What needs to be done
What you return should match every record exactly, with the images removed.

Excerpted data
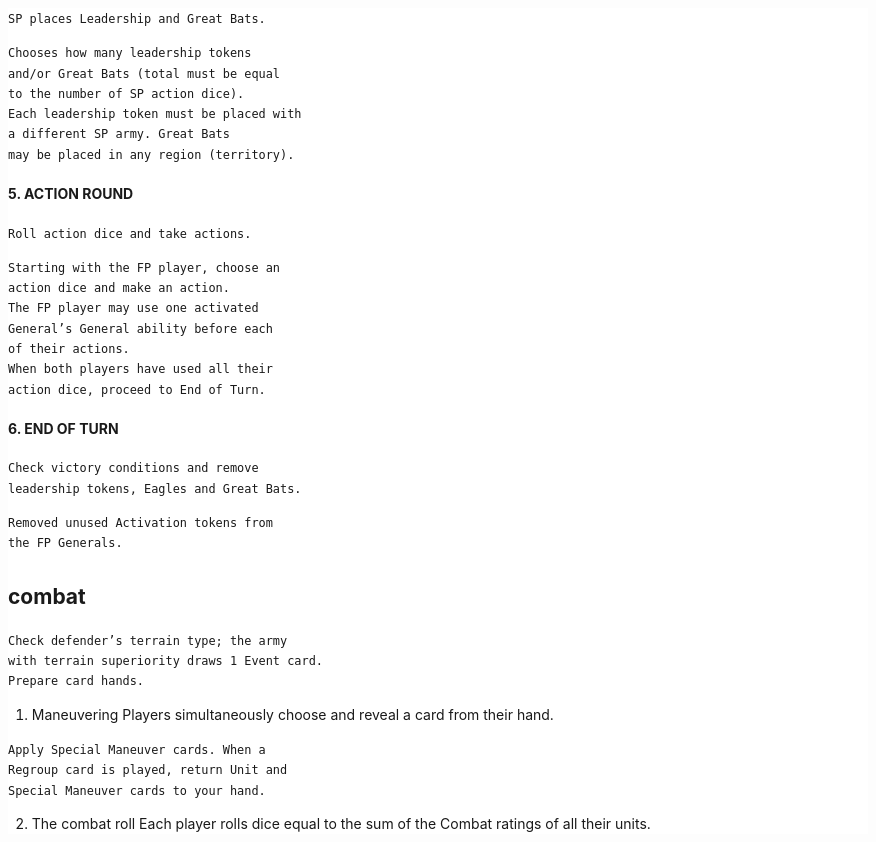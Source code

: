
 ```
SP places Leadership and Great Bats.
```
```
Chooses how many leadership tokens
and/or Great Bats (total must be equal
to the number of SP action dice).
Each leadership token must be placed with
a different SP army. Great Bats
may be placed in any region (territory).
```
#### 5. ACTION ROUND

```
Roll action dice and take actions.
```
```
Starting with the FP player, choose an
action dice and make an action.
The FP player may use one activated
General’s General ability before each
of their actions.
When both players have used all their
action dice, proceed to End of Turn.
```
#### 6. END OF TURN

```
Check victory conditions and remove
leadership tokens, Eagles and Great Bats.
```
```
Removed unused Activation tokens from
the FP Generals.
```
## combat

```
Check defender’s terrain type; the army
with terrain superiority draws 1 Event card.
Prepare card hands.
```
1. Maneuvering
Players simultaneously choose and reveal
a card from their hand.

```
Apply Special Maneuver cards. When a
Regroup card is played, return Unit and
Special Maneuver cards to your hand.
```
2. The combat roll
Each player rolls dice equal to the sum
of the Combat ratings of all their units.
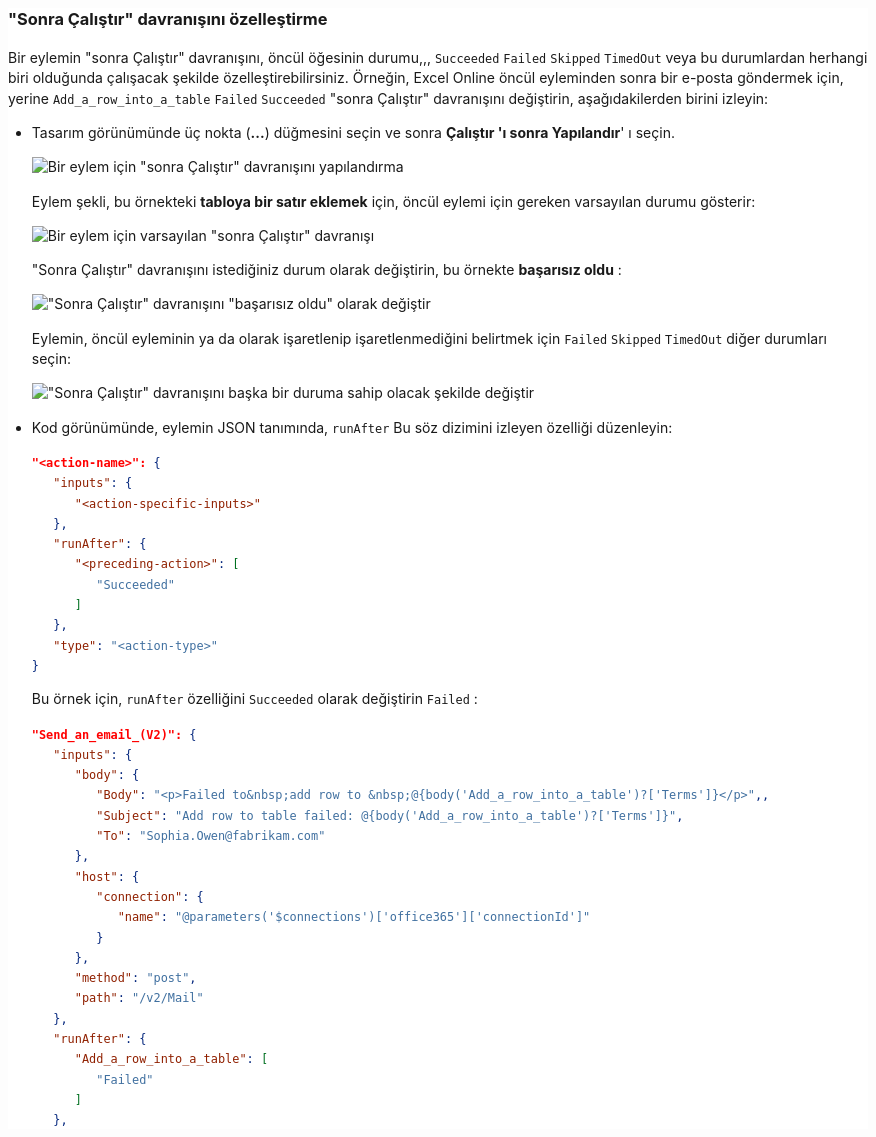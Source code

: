 ### <a name="customize-run-after-behavior"></a>"Sonra Çalıştır" davranışını özelleştirme

Bir eylemin "sonra Çalıştır" davranışını, öncül öğesinin durumu,,, `Succeeded` `Failed` `Skipped` `TimedOut` veya bu durumlardan herhangi biri olduğunda çalışacak şekilde özelleştirebilirsiniz. Örneğin, Excel Online öncül eyleminden sonra bir e-posta göndermek için, yerine `Add_a_row_into_a_table` `Failed` `Succeeded` "sonra Çalıştır" davranışını değiştirin, aşağıdakilerden birini izleyin:

* Tasarım görünümünde üç nokta (**...**) düğmesini seçin ve sonra **Çalıştır 'ı sonra Yapılandır**' ı seçin.

  ![Bir eylem için "sonra Çalıştır" davranışını yapılandırma](./media/logic-apps-exception-handling/configure-run-after-property-setting.png)

  Eylem şekli, bu örnekteki **tabloya bir satır eklemek** için, öncül eylemi için gereken varsayılan durumu gösterir:

  ![Bir eylem için varsayılan "sonra Çalıştır" davranışı](./media/logic-apps-exception-handling/change-run-after-property-status.png)

  "Sonra Çalıştır" davranışını istediğiniz durum olarak değiştirin, bu örnekte **başarısız oldu** :

  !["Sonra Çalıştır" davranışını "başarısız oldu" olarak değiştir](./media/logic-apps-exception-handling/run-after-property-status-set-to-failed.png)

  Eylemin, öncül eyleminin ya da olarak işaretlenip işaretlenmediğini belirtmek için `Failed` `Skipped` `TimedOut` diğer durumları seçin:

  !["Sonra Çalıştır" davranışını başka bir duruma sahip olacak şekilde değiştir](./media/logic-apps-exception-handling/run-after-property-multiple-statuses.png)

* Kod görünümünde, eylemin JSON tanımında, `runAfter` Bu söz dizimini izleyen özelliği düzenleyin:

  ```json
  "<action-name>": {
     "inputs": {
        "<action-specific-inputs>"
     },
     "runAfter": {
        "<preceding-action>": [
           "Succeeded"
        ]
     },
     "type": "<action-type>"
  }
  ```

  Bu örnek için, `runAfter` özelliğini `Succeeded` olarak değiştirin `Failed` :

  ```json
  "Send_an_email_(V2)": {
     "inputs": {
        "body": {
           "Body": "<p>Failed to&nbsp;add row to &nbsp;@{body('Add_a_row_into_a_table')?['Terms']}</p>",,
           "Subject": "Add row to table failed: @{body('Add_a_row_into_a_table')?['Terms']}",
           "To": "Sophia.Owen@fabrikam.com"
        },
        "host": {
           "connection": {
              "name": "@parameters('$connections')['office365']['connectionId']"
           }
        },
        "method": "post",
        "path": "/v2/Mail"
     },
     "runAfter": {
        "Add_a_row_into_a_table": [
           "Failed"
        ]
     },
  ```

Output of the exercise
Source code

:
 ```
SP places Leadership and Great Bats.
```
```
Chooses how many leadership tokens
and/or Great Bats (total must be equal
to the number of SP action dice).
Each leadership token must be placed with
a different SP army. Great Bats
may be placed in any region (territory).
```
#### 5. ACTION ROUND

```
Roll action dice and take actions.
```
```
Starting with the FP player, choose an
action dice and make an action.
The FP player may use one activated
General’s General ability before each
of their actions.
When both players have used all their
action dice, proceed to End of Turn.
```
#### 6. END OF TURN

```
Check victory conditions and remove
leadership tokens, Eagles and Great Bats.
```
```
Removed unused Activation tokens from
the FP Generals.
```
## combat

```
Check defender’s terrain type; the army
with terrain superiority draws 1 Event card.
Prepare card hands.
```
1. Maneuvering
Players simultaneously choose and reveal
a card from their hand.

```
Apply Special Maneuver cards. When a
Regroup card is played, return Unit and
Special Maneuver cards to your hand.
```
2. The combat roll
Each player rolls dice equal to the sum
of the Combat ratings of all their units.
Source code

: ### <a name="customize-run-after-behavior"></a>"Sonra Çalıştır" davranışını özelleştirme

Bir eylemin "sonra Çalıştır" davranışını, öncül öğesinin durumu,,, `Succeeded` `Failed` `Skipped` `TimedOut` veya bu durumlardan herhangi biri olduğunda çalışacak şekilde özelleştirebilirsiniz. Örneğin, Excel Online öncül eyleminden sonra bir e-posta göndermek için, yerine `Add_a_row_into_a_table` `Failed` `Succeeded` "sonra Çalıştır" davranışını değiştirin, aşağıdakilerden birini izleyin:

* Tasarım görünümünde üç nokta (**...**) düğmesini seçin ve sonra **Çalıştır 'ı sonra Yapılandır**' ı seçin.

  ![Bir eylem için "sonra Çalıştır" davranışını yapılandırma](./media/logic-apps-exception-handling/configure-run-after-property-setting.png)

  Eylem şekli, bu örnekteki **tabloya bir satır eklemek** için, öncül eylemi için gereken varsayılan durumu gösterir:

  ![Bir eylem için varsayılan "sonra Çalıştır" davranışı](./media/logic-apps-exception-handling/change-run-after-property-status.png)

  "Sonra Çalıştır" davranışını istediğiniz durum olarak değiştirin, bu örnekte **başarısız oldu** :

  !["Sonra Çalıştır" davranışını "başarısız oldu" olarak değiştir](./media/logic-apps-exception-handling/run-after-property-status-set-to-failed.png)

  Eylemin, öncül eyleminin ya da olarak işaretlenip işaretlenmediğini belirtmek için `Failed` `Skipped` `TimedOut` diğer durumları seçin:

  !["Sonra Çalıştır" davranışını başka bir duruma sahip olacak şekilde değiştir](./media/logic-apps-exception-handling/run-after-property-multiple-statuses.png)

* Kod görünümünde, eylemin JSON tanımında, `runAfter` Bu söz dizimini izleyen özelliği düzenleyin:

  ```json
  "<action-name>": {
     "inputs": {
        "<action-specific-inputs>"
     },
     "runAfter": {
        "<preceding-action>": [
           "Succeeded"
        ]
     },
     "type": "<action-type>"
  }
  ```

  Bu örnek için, `runAfter` özelliğini `Succeeded` olarak değiştirin `Failed` :

  ```json
  "Send_an_email_(V2)": {
     "inputs": {
        "body": {
           "Body": "<p>Failed to&nbsp;add row to &nbsp;@{body('Add_a_row_into_a_table')?['Terms']}</p>",,
           "Subject": "Add row to table failed: @{body('Add_a_row_into_a_table')?['Terms']}",
           "To": "Sophia.Owen@fabrikam.com"
        },
        "host": {
           "connection": {
              "name": "@parameters('$connections')['office365']['connectionId']"
           }
        },
        "method": "post",
        "path": "/v2/Mail"
     },
     "runAfter": {
        "Add_a_row_into_a_table": [
           "Failed"
        ]
     },
  ```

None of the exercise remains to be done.